I’m certainly no expert, but I have played the Titan Quest demo so I suppose that qualifies me to toss in my two bits.
In a general sense, I think that TItan Quest didn’t get the nominations because the demo, while technically well done, and certainly fun to play, wasn’t flashy. I mean, Hellgate:London has Cabalists sucking psychic energy and causing demons to explode; the WoW expansion has a built-in 5 million fanboy base who can’t wait to make Blood Elves and tell them to /dance; FF XII has … well, plenty of people who live from FF to FF release - Titan Quest has you whacking a pig with a rusty copper dagger (I’m assuming people at E3 played essentially the demo for Titan Quest). So in a sense, I think you hurt your own cause by having a demo which was representative (as opposed to something over the top or something with tons of superfluous spell effects).
Also, if I had to mentally lump TQ into a bin it would of course be the “Diablo Action RPG” camp. The good part about lumping a game there is it’s a popular genre, and you don’t have to spend much time explaining what you’re about. The bad part is that, well, I don’t think the gameplay is gonna surprise anyone. Hold down the Alt key to see loot… shift key attacks without moving… red bar… blue bar… yeah, it’s all here. The fact that so much of TQ appears to be a known commodity works against you getting in any “best of lists” in the same way that technically well done (but conventional) movies tend to not make the best of lists for movie critics (ok, so you can say “why does Hellgate:London make it then, since they’re the same genre?” to which I say: partially because they’re still a ways out, and so people will make allowances for imperfections they see - plus being furher out, that allows for a bit of handwaving by whoever’s manning the booths. And in addition, the setting in HGL is more ‘edgy’ than TQ’s which I think wins them some brownie points).

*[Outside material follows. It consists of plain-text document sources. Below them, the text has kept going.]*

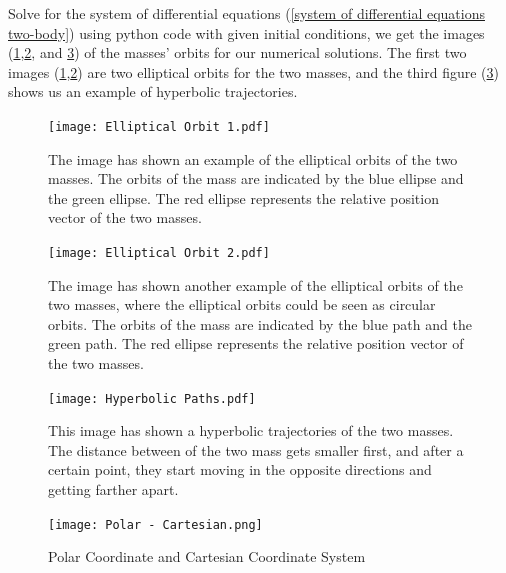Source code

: Solve for the system of differential equations (\ref{system of differential equations two-body}) using python code with given initial conditions, we get the images (\ref{fig:Elliptical Orbit 1},\ref{fig:Elliptical Orbit 2}, and \ref{fig:Hyperbolic Paths}) of the masses' orbits for our numerical solutions. The first two images  (\ref{fig:Elliptical Orbit 1},\ref{fig:Elliptical Orbit 2}) are two elliptical orbits for the two masses, and the third figure (\ref{fig:Hyperbolic Paths}) shows us an example of hyperbolic trajectories.

\begin{figure}
    \texttt{[image: Elliptical Orbit 1.pdf]}
    \caption{The image has shown an example of the elliptical orbits of the two masses. The orbits of the mass are indicated by the blue ellipse and the green ellipse. The red ellipse represents the relative position vector of the two masses.}\label{fig:Elliptical Orbit 1}
\end{figure}

\begin{figure}
\caption{The image has shown another example of the elliptical orbits of the two masses, where the elliptical orbits could be seen as circular orbits. The orbits of the mass are indicated by the blue path and the green path. The red ellipse represents the relative position vector of the two masses.}\label{fig:Elliptical Orbit 2}
\texttt{[image: Elliptical Orbit 2.pdf]}
\end{figure}

\begin{figure}
\caption{This image has shown a hyperbolic trajectories of the two masses. The distance between of the two mass gets smaller first, and after a certain point, they start moving in the opposite directions and getting farther apart.}\label{fig:Hyperbolic Paths}
\texttt{[image: Hyperbolic Paths.pdf]}
\end{figure}

\newpage

\begin{figure}
    \centering
    \texttt{[image: Polar - Cartesian.png]}
    \caption{Polar Coordinate and Cartesian Coordinate System}
    \label{fig:Polar - Cartesian}
\end{figure}

\newpage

As for wowing the public (no pun intended) with the product: were you able to show some of the more unique aspects of the game? For instance, were people able to fight some of the Annubi in Egypt (like the movies on the website show)? Did you show off the China setting? Did people have the ability to use the level editor? To me, those are the elements of TQ that could make it shine.
All that said, I think (and hope) Titan Quest is going to sell well. I’m certainly getting a copy, and I have a number of friends who are also. The demo was a great deal of fun and did a good job of showing off the game mechanics and graphics. So while it might not have been the best kind of presentation to get on those “Best of” lists, I think it does a good job of selling the product.
I guess if you boiled it down, Titan Quest seems like the girl next door. When you’re sowing your wild oats, you ignore her and go out with that sleazy chick down the street, but when it comes time to settle down, the girl next door, who seemed really boring a year ago, starts to really appeal. So while people are gonna date all those other programs, I think they’ll be taking Titan Quest home to mom.
Ok, gotta stop, my metaphor-o-tron just broke.